On Monday, Channel 2 releases transcripts from the Military Police questioning of the soldier, in which he holds to his defense — that he believed al-Sharif was wearing an explosive vest at the time — and lashes out at his accusers.

Al-Sharif wore “a large, furry coat, on a sunny, very warm day. I made a difficult decision in a split second. I cocked the weapon, told people to get out of the way, and fired,” he tells the investigator in the transcript.

“I want to ask a question. If there had been, in fact, an explosive vest, and it detonated, what would have happened? How many dead? They would have asked why no one thought to verify that he was neutralized. That’s what I did.”

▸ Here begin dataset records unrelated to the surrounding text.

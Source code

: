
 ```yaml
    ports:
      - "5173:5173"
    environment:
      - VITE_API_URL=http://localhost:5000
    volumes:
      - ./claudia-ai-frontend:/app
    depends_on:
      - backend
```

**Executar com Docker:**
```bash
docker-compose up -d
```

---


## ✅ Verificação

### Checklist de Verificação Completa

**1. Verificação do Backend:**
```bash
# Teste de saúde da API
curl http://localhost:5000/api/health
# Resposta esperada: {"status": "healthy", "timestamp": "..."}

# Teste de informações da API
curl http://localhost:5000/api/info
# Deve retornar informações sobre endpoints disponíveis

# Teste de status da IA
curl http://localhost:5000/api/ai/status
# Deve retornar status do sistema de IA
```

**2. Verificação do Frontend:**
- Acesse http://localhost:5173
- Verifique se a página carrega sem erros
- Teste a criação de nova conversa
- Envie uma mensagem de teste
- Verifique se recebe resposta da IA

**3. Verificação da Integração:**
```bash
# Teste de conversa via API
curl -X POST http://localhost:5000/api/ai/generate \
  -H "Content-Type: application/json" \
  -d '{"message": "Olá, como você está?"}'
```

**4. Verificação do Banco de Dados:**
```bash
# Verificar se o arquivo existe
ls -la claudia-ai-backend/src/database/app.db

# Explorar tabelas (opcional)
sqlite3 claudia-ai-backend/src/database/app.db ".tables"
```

Asked to explain why he was being prosecuted, and why Prime Minister Benjamin Netanyahu and Defense Minister Moshe Ya’alon, among others, called his actions immoral, he says: “Because they’re scared of the newspapers and of what the world will say, to wash clean the hands of the IDF by claiming the soldier didn’t behave properly.”

The investigator cites the soldier’s company commander, who claims he told him shortly after the shooting that “I shot because he deserved to die.”

“That’s fine,” the soldier tells the investigator. “I don’t remember it but if I said it, that’s logical that a terrorist who comes to murder must die.”

“First you said, ‘deserves to die,’ then you said, ‘must die,'” notes the investigator.

“That isn’t the same thing?”

“It isn’t the same thing.”

Asked if he was satisfied with his behavior, he says, “If I’d known that this is what they’d do to me, I wouldn’t have joined the army.”